Сразу же мысли завертелись, а на языке уже висела фраза, которая еще чуть-чуть и была бы произнесена вслух: «Я не верю в бога»

Я не верю в бога – зачем это ему говорить?
Я не верю в бога – что он мне скажет в ответ?
Я не верю в бога – зачем ему что-то говорить мне в ответ?
Я не верю в бога – что я хочу услышать в ответ?
Я не верю в бога – хочу ли я услышать что-то в ответ?
Я не верю в бога – что произойдет, если я услышу ответ?
Я не верю в бога – станет ли хуже его дочери от моей помощи?
Я не верю в бога – может, потребовать деньги обратно?
Я не верю в бога – вернет ли он мне их?
Я не верю в бога – а сколько верующих помогло?
Я не верю в бога – сколько верующих стали собою довольны, что помогли?
Я не верю в бога – поэтому мне так противно?
Я не верю в бога – может, это его господь сотворил такое с его дочерью?
Я не верю в бога – может, бог надоумил его просить помощи у людей?
Я не верю в бога – а хотел бы?

Но все эти и еще многие вопросы, так и остались без ответа роиться в моей голове, предоставляя фантазии дорисовывать возможные варианты иного продолжения моей прогулки за чертежами.
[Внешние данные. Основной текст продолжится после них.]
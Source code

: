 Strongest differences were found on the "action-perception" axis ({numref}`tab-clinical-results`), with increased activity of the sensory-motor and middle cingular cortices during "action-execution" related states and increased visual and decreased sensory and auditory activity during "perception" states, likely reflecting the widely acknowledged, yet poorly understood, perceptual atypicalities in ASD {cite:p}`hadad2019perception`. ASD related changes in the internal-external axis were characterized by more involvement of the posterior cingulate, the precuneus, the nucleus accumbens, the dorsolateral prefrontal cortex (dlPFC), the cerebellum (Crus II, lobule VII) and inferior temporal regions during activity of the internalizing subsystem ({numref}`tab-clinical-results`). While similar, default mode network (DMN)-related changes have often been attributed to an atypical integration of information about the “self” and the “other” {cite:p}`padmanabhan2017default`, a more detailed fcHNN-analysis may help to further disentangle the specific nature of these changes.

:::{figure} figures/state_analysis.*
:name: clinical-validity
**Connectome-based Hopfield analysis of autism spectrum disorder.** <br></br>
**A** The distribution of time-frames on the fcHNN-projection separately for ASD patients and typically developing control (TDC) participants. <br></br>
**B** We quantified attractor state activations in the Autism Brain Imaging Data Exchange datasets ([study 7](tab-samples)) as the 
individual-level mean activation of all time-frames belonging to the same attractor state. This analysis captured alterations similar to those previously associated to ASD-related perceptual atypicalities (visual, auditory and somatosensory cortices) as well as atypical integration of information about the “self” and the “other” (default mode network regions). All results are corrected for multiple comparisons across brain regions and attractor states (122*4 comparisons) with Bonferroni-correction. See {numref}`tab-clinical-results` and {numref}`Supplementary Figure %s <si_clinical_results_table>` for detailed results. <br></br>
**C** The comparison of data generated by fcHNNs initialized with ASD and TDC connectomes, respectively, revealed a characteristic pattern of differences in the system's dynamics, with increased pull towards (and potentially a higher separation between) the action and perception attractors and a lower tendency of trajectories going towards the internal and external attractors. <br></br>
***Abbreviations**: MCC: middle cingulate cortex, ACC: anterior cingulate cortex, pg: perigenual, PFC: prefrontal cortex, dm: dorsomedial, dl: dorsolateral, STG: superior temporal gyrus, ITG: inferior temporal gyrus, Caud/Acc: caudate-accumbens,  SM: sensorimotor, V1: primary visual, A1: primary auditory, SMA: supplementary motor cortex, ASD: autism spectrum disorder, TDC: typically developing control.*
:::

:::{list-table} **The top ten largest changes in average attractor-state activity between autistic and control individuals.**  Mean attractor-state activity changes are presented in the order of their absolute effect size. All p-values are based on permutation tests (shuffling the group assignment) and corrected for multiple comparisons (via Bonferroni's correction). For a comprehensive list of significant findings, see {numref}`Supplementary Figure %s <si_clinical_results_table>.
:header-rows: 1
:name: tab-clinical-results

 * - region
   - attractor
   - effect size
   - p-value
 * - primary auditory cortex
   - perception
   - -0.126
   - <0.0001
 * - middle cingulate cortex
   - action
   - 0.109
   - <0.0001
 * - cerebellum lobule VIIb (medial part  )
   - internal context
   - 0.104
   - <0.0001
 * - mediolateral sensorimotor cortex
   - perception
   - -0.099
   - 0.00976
Вернувшись в контору, я не застал сначала начальника на месте, затем он вернулся и я вручил ему чертежи, которые он сразу же развернул и стал мне рассказывать, что это схемы наших городских, точнее, некоторых из них, железнодорожных путей, которые находятся на балансе у моей любимой конторы и за состояние которых отвечает мое начальство.

Затем я наконец-то дорвался до чайника, который у нас стоял на полу (у нормальных людей где угодно, но только не там), залил водой, включил и дождался, когда тот закипит, после чего принялся пить чай с шоколадкой, поделившись с начальником, который тоже был не прочь от такого скромного перекуса.

С того дня прошло полтора года, а я почему-то до сих пор его вспоминаю.